3 Tips to Maintain a Healthy Back at the Office

Posted on: 13 April 2018

When the nature of your work involves sitting the whole day behind a desk, it is almost impossible to overcome lower back pain. Too much sitting coupled up with a poor posture is the cause of lower back problems at the office. When left unmanaged, back pain can affect your performance at work or even cause you to seek out a sick leave. Unfortunately, since quitting your job may not be an option, you need to find a way to maintain a healthy back even after spending 6 or more hours in a seat. This article will address some simple tips that you can practice at the office to prevent lower back pain and maintain a healthy spine.

Breathe correctly

Is there a right or wrong way to breathe? Well, the right breathing technique ensures that oxygen is delivered to every cell and muscle in the body, and this can prevent tension and stress. When most people are busy, they tend to hold their breath or take short breaths which barely reach vital parts of the body.
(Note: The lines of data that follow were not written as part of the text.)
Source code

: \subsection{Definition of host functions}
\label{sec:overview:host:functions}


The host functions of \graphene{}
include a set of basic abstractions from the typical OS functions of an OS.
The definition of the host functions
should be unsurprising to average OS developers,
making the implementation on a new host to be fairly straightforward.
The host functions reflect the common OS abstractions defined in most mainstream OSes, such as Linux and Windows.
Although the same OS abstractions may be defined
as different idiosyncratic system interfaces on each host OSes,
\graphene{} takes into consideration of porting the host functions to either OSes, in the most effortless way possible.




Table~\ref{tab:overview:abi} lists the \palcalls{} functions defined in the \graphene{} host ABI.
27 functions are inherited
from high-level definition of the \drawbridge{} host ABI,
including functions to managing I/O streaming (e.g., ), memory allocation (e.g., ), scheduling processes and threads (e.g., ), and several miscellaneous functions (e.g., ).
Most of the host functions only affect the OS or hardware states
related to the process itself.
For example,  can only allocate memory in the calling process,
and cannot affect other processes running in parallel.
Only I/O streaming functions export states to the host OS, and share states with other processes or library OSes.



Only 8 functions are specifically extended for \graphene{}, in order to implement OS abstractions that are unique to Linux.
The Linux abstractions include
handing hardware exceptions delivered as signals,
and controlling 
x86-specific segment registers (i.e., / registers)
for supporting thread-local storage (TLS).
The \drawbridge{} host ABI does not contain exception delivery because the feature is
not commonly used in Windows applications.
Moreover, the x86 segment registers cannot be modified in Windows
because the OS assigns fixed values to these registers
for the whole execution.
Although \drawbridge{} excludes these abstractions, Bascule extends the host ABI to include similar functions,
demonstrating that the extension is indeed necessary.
You can take short breaks every 30 minutes to breathe correctly, and this will have a great impact on the condition of your lower back.

Sit upright in your chair, relax the shoulders, and take in a deep breath. Feel the air fill your belly and pause shortly. Exhale through your mouth and let the tummy relax to the normal position. Repeat this exercise at least three times before resuming work. It will barely take you two minutes but will go a long way in relaxing your spine.

Walk around

How much walking do you do on a normal office day? For most people, they only walk when going to the bathroom and when leaving the office. Try to walk more often and stretch your leg muscles. Instead of taking the lift, use the stairs once in a while. Take a break and walk at lunch instead of chilling at the office. If you experience back pain after prolonged sitting, walking can release the tension and numbness in your muscles.

Stretch the muscles

If your office chair is not ergonomically designed to boost posture, it means that your body muscles experience a lot of tension when you sit. Avoid this by stretching once in a while to prevent the effects of poor posture. While on your seat with both feet on the ground, lift one of your ankles, say the right one, and rest it on the knee of the opposite leg. Press down the right knee gently and lean forward with your arms hanging towards the ground. Repeat this exercise with your opposite ankle. You can do this during your tea and lunch breaks to release tension in your leg and back muscles.

Once in a while, visit a masseuse for physiotherapy treatment. An expert can help adjust your back to get rid of the tension that has built-up after a week of sitting at the office.